BlackBerrys were buzzing inside Progress Energy in Raleigh, N.C.: in a blink, the 102-year-old utility had been virtually wiped out on Wall Street.
In the anxious hours that followed, the answers began to come clear: the harrowing plunge in the early afternoon of Sept. 27 had been a mini flash crash — a small-time version of the stock market’s wild day last spring.
Oh no! It’s Algos Gone Wild again! Get Waddell and Reed on the phone!
A wayward keystroke by a trader somewhere had unleashed a powerful computer algorithm that had devoured Progress Energy’s stock in moments.
THE MACHINES HAVE RUN WILD! ALGOS MUST BE STOPPED! GET ZERO EDITING ON THE CASE!
Progress Energy stock was trading at about $44.57 a share, and a dealer at an unidentified brokerage firm had entered a mistaken sell order into a computer that instantly drove the price to $4.57. Dozens of trades were declared void, and after a five-minute halt, normal trading resumed.
Look, for crying out loud.

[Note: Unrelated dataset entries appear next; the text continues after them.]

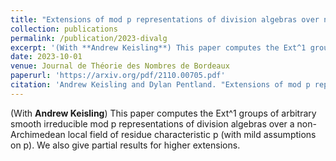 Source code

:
 ```yaml
---
title: "Extensions of mod p representations of division algebras over non-Archimedean local fields"
collection: publications
permalink: /publication/2023-divalg
excerpt: '(With **Andrew Keisling**) This paper computes the Ext^1 groups of arbitrary smooth irreducible mod p representations of division algebras over a non-Archimedean local field of residue characteristic p (with mild assumptions on p). We also give partial results for higher extensions.'
date: 2023-10-01
venue: Journal de Théorie des Nombres de Bordeaux
paperurl: 'https://arxiv.org/pdf/2110.00705.pdf'
citation: 'Andrew Keisling and Dylan Pentland. "Extensions of mod p representations of division algebras over non-Archimedean local fields." arXiv preprint arXiv:2110.00705 (2023).'
---
```

(With **Andrew Keisling**) This paper computes the Ext^1 groups of arbitrary smooth irreducible mod p representations of division algebras over a non-Archimedean local field of residue characteristic p (with mild assumptions on p). We also give partial results for higher extensions. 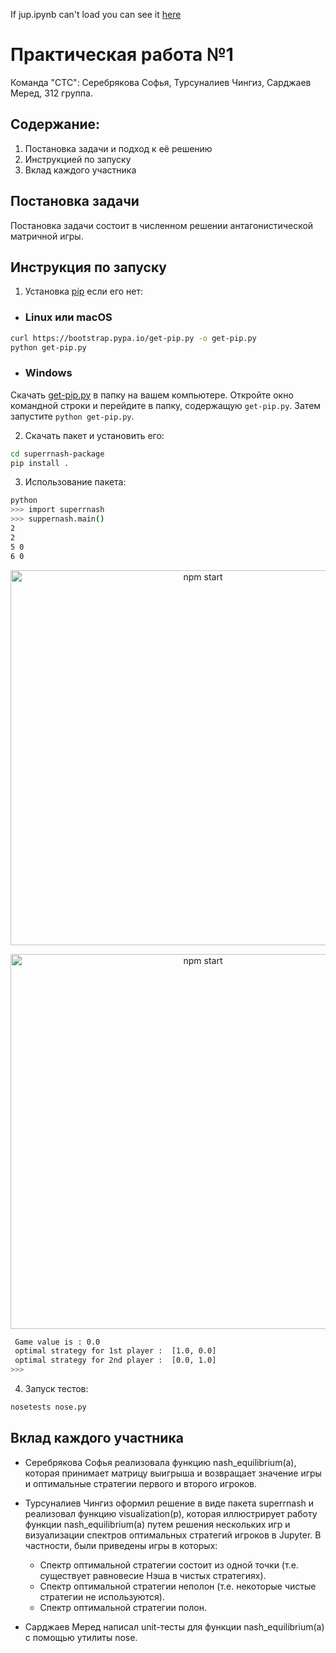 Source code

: If jup.ipynb can't load you can see it [here](https://nbviewer.jupyter.org/github/CheenaT/game-theory--matrix-game/blob/task1-serebryakova-tursunaliev-sarjayev/submissions/task1/serebryakova-tursunaliev-sarjayev/jup.ipynb)

# Практическая работа №1

Команда "СТС": Серебрякова Софья, Турсуналиев Чингиз, Сарджаев Меред, 312 группа.

## Содержание:

1. Постановка задачи и подход к её решению
2. Инструкцией по запуску
3. Вклад каждого участника

## Постановка задачи

Постановка задачи состоит в численном решении антагонистической матричной игры.

## Инструкция по запуску

1. Установка [pip](https://pip.pypa.io/en/stable/installing/) если его нет:

* ### Linux или macOS

```sh
curl https://bootstrap.pypa.io/get-pip.py -o get-pip.py
python get-pip.py
```

* ### Windows

Скачать [get-pip.py](https://bootstrap.pypa.io/get-pip.py) в папку на вашем компьютере. Откройте окно командной строки и перейдите в папку, содержащую `get-pip.py`. Затем запустите `python get-pip.py`.

2. Скачать пакет и установить его:

```sh
cd superrnash-package
pip install .
```

3. Использование пакета:

```sh
python
>>> import superrnash
>>> suppernash.main()
2
2
5 0
6 0
```

<p align='center'>
  <img src='https://sun9-26.userapi.com/c857028/v857028320/349f5/RLZIvT0v63w.jpg' width='600' alt='npm start'>
</p>

<p align='center'>
  <img src='https://sun9-43.userapi.com/c857028/v857028320/349fd/xeNDQbxPAq0.jpg' width='600' alt='npm start'>
</p>

```sh
 Game value is : 0.0 
 optimal strategy for 1st player :  [1.0, 0.0] 
 optimal strategy for 2nd player :  [0.0, 1.0]
>>>
```

4. Запуск тестов:

```sh
nosetests nose.py
```

## Вклад каждого участника

* Серебрякова Софья реализовала функцию nash_equilibrium(a), которая принимает матрицу выигрыша и возвращает значение игры и оптимальные стратегии первого и второго игроков.

* Турсуналиев Чингиз оформил решение в виде пакета superrnash и реализовал функцию visualization(p), которая иллюстрирует работу функции nash_equilibrium(a) путем решения нескольких игр и визуализации спектров оптимальных стратегий игроков в Jupyter. В частности, были приведены игры в которых:
  + Спектр оптимальной стратегии состоит из одной точки (т.е. существует
равновесие Нэша в чистых стратегиях).
  + Спектр оптимальной стратегии неполон (т.е. некоторые чистые
стратегии не используются).
  + Спектр оптимальной стратегии полон.
* Сарджаев Меред написал unit-тесты для функции nash_equilibrium(a) с помощью утилиты nose.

That’s not a “flash crash”. That’s not algos gone wild – “sell a squillion shares at $4.57 or better” in a 44.57 bid market doesn’t even need any sort of algorithm.
This is just a trader fat-fingering his quote.
It might sound all ooh-scary-the-algos-will-eat-your-brain, but that’s not what it is; the NYT’s doing nobody any favours by overhyping it like this.